As the film continues, director Albert Shin does a commendable job of capturing that Lynch vibe while adhering more to plot and character. It’s just a shame that the plot and characters weren’t given the proper time to develop.
Disappearance at Clifton Hill
Director: Albert Shin
Released: February 28, 2020
In the city of Niagara Falls, Abby (Tuppence Middleton) has returned as an adult after a long hiatus. Her mother’s dead, and a Rockefeller-type family is looking to buy her hotel, The Rainbow Inn. This wealthy family’s fingers wind deep through every business in the city, and they’re used to getting exactly what they want. In a Chinatown fashion, of course, a shady land deal is only the start of this noir’s crimes. While home, Abby is forced to grapple with her own history of deceit while she tries to defy the land deal and uncover exactly what happened to that little boy who disappeared in 1994.
Niagara Falls is a wonderful setting with its casinos, wilderness, and tourist traps all hops and skips from each other.

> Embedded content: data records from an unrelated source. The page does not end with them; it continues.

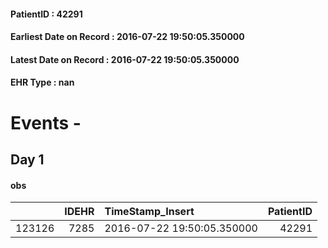 
#### PatientID : 42291
#### Earliest Date on Record : 2016-07-22 19:50:05.350000
#### Latest Date on Record : 2016-07-22 19:50:05.350000
#### EHR Type : nan

# Events - 

## Day 1

#### obs
|        |   IDEHR | TimeStamp_Insert           |   PatientID |
|-------:|--------:|:---------------------------|------------:|
| 123126 |    7285 | 2016-07-22 19:50:05.350000 |       42291 |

This makes the film’s overtures toward Twin Peaks with kitschy diners and oddball characters feel more apt and less like a crutch. The world and history Shin creates is one well plundered. David Cronenberg makes an appearance as a diver and historical podcaster who’s spent decades scouring the base of the Falls for trinkets and human remains. A pair of tiger tamers at the mystery’s core are referenced through warped and hammy VHS footage. There’s even a wheelchair-bound man attached to oxygen locked in a closet (which might be closer to Deadly Premonition than Twin Peaks, but that’s splitting hairs). This all works in Clifton Hill‘s favor. You’d expect at some point the Lynchatude would become overbearing and tip the film over the Falls, but it holds fast, grounded by its terrifically moody score and framing that soaks in every inch of Niagara Falls.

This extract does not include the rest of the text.